Nella stessa occasione i cuochi contadini dimostreranno la differenza tra i veri piatti della tradizione gastronomica italiana e quelli storpiati all’estero con ricette improponibili.

Certificazione di qualità della ristorazione italiana all’estero

Una vera e propria occasione per sostenere la candidatura della pratica della cucina italiana per l’iscrizione nella Lista rappresentativa dei patrimoni culturali immateriali dell’umanità dell’Unesco che, ricordano Coldiretti e Filiera Italiana, si svolge dopo l’approvazione che parte del Governo del Disegno di Legge su “Disposizioni organiche per la valorizzazione, la promozione e la tutela del Made in Italy che prevede l’istituzione di un ente per la certificazione di qualità a favore della ristorazione italiana all’estero con ben l’87% degli italiani ritiene importante per verificare la reale origine dei piatti serviti.
Pizza con l'ananas
Foto | Unsplash @Chad Montano – 15giorni.it

«Non è un caso – sottolineano Coldiretti e filiera Italia – che la ricetta più popolare negli Usa sia macaroni and cheese e si ottiene cucinando la pasta con una salsa a base di formaggio, molto spesso cheddar di produzione statunitense. Si tratta di una pasta cotta al forno in una salsa di besciamella e formaggio che sembra derivare da un vecchio libro di cucina italiana del 14esimo secolo.
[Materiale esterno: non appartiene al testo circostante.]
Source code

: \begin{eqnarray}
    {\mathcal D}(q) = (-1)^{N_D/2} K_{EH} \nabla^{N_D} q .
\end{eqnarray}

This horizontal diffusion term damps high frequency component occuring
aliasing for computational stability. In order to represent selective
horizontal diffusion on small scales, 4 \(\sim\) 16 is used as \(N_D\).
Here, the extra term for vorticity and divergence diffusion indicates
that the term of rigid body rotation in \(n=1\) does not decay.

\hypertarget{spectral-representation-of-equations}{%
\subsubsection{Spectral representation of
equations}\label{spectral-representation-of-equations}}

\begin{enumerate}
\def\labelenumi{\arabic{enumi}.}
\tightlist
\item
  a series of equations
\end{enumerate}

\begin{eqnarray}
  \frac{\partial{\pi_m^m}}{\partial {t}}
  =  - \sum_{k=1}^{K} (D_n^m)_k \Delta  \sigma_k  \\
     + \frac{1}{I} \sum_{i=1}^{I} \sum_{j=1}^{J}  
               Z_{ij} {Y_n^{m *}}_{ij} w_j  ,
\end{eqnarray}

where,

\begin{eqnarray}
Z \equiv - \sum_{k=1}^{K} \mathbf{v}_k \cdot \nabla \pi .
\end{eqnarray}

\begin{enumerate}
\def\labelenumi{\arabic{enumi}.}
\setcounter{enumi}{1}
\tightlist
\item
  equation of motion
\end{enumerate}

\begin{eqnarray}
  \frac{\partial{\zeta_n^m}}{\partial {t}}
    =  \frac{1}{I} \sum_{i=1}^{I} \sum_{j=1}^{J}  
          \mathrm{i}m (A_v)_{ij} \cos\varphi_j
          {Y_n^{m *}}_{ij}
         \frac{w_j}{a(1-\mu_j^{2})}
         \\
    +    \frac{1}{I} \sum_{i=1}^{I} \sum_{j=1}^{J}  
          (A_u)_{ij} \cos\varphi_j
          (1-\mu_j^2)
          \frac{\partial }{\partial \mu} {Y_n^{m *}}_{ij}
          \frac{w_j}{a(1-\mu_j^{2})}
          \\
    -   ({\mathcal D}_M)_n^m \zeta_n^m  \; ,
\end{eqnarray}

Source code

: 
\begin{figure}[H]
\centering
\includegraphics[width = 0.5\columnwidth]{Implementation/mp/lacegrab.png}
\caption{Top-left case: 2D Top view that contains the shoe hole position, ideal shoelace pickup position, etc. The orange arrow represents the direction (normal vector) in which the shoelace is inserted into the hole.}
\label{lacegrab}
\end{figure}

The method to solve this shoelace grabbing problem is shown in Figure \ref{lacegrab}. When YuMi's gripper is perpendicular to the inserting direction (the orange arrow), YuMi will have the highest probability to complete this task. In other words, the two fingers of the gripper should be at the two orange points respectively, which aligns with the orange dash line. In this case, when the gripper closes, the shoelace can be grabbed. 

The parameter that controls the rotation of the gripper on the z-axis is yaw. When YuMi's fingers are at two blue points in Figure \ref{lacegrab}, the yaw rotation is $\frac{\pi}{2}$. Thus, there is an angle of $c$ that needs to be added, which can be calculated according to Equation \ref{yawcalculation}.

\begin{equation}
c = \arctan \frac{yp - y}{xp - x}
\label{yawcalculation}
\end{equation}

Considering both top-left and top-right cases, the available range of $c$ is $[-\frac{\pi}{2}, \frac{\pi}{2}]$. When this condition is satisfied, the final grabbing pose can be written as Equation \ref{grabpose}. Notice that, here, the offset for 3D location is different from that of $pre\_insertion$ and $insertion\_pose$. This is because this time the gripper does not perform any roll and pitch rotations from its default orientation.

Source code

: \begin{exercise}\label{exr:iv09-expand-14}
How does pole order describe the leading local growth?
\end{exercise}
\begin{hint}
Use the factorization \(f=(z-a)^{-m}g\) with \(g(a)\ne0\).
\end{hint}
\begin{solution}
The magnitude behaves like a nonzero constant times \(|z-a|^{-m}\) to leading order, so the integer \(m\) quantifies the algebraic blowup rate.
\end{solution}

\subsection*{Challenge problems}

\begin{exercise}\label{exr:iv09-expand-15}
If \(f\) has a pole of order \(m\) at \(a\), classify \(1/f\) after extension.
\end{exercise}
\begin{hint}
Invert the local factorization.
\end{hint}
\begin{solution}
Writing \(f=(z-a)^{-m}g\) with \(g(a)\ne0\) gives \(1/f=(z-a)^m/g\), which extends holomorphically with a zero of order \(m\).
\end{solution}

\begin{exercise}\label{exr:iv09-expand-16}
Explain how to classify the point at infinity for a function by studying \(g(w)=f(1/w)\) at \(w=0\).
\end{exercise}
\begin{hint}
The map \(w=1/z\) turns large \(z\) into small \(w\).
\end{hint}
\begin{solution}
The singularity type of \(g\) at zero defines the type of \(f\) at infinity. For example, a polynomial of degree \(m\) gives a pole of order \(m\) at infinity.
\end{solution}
Un esempio illuminante della trasformazione che subiscono i piatti della tradizione tricolore nel nuovo continente».

Altro sacrilegio è la pizza all’ananas, la quale ha trovato la sua fortuna in America dove è molto apprezzata, specialmente con l’aggiunta di prosciutto cotto, al pari degli spaghetti bolognese con le polpette di carne servite come piatto unico, un must della cucina italo-americana anche se è appurato che in Italia non esiste.

Per non parlare della carbonara che negli USA viene preparata con il bacon al posto del guanciale e viene aggiunta o la panna o lo yogurt per dare consistenza, oppure delle lasagne che vengono servite con l’immancabile presenza della ricotta.

«Molto diffuso, da parte degli americani, è l’uso improprio di ingredienti della tradizione italiana, – continua la Coldiretti – come il pesto che viene usato come salsa da usare su tutto, dai crostini, al pane fino al pollo. Stesso discorso vale per il Parmigiano, in nove casi su dieci consumato nella versione taroccata del Parmesan del Wisconsin. Non mancano – precisano Coldiretti e Filiera Italia – le varianti di ricette della tradizione popolari come la bruschetta che negli Usa si è trasformata nel garlic bread con il pane imbottito di pezzi di aglio o annegato nel burro aromatizzato all’aglio»

E se in Italia il condimento immancabile è a base di olio extravergine di oliva, per l’Italian dressing americano non esistono davvero limiti con le combinazioni più fantasiose, a partire dall’olio di soia.

Una flessibilità che riguarda anche i piatti più semplici della tradizione tricolore come la caprese con la versione americana che utilizza la mozzarella di produzione locale, molto diversa da quella italiana e non solo nella forma.

«La mancanza di chiarezza sulle ricette Made in Italy offre terreno fertile alla proliferazione di falsi prodotti alimentari italiani è per questo è importante fare chiarezza sulla cucina italiana nel mondo con il riconoscimento come patrimonio Unesco» conclude il presidente della Coldiretti Ettore Prandini nel precisare che al valore culturale si aggiunge quello economico ed occupazionale per il Paese.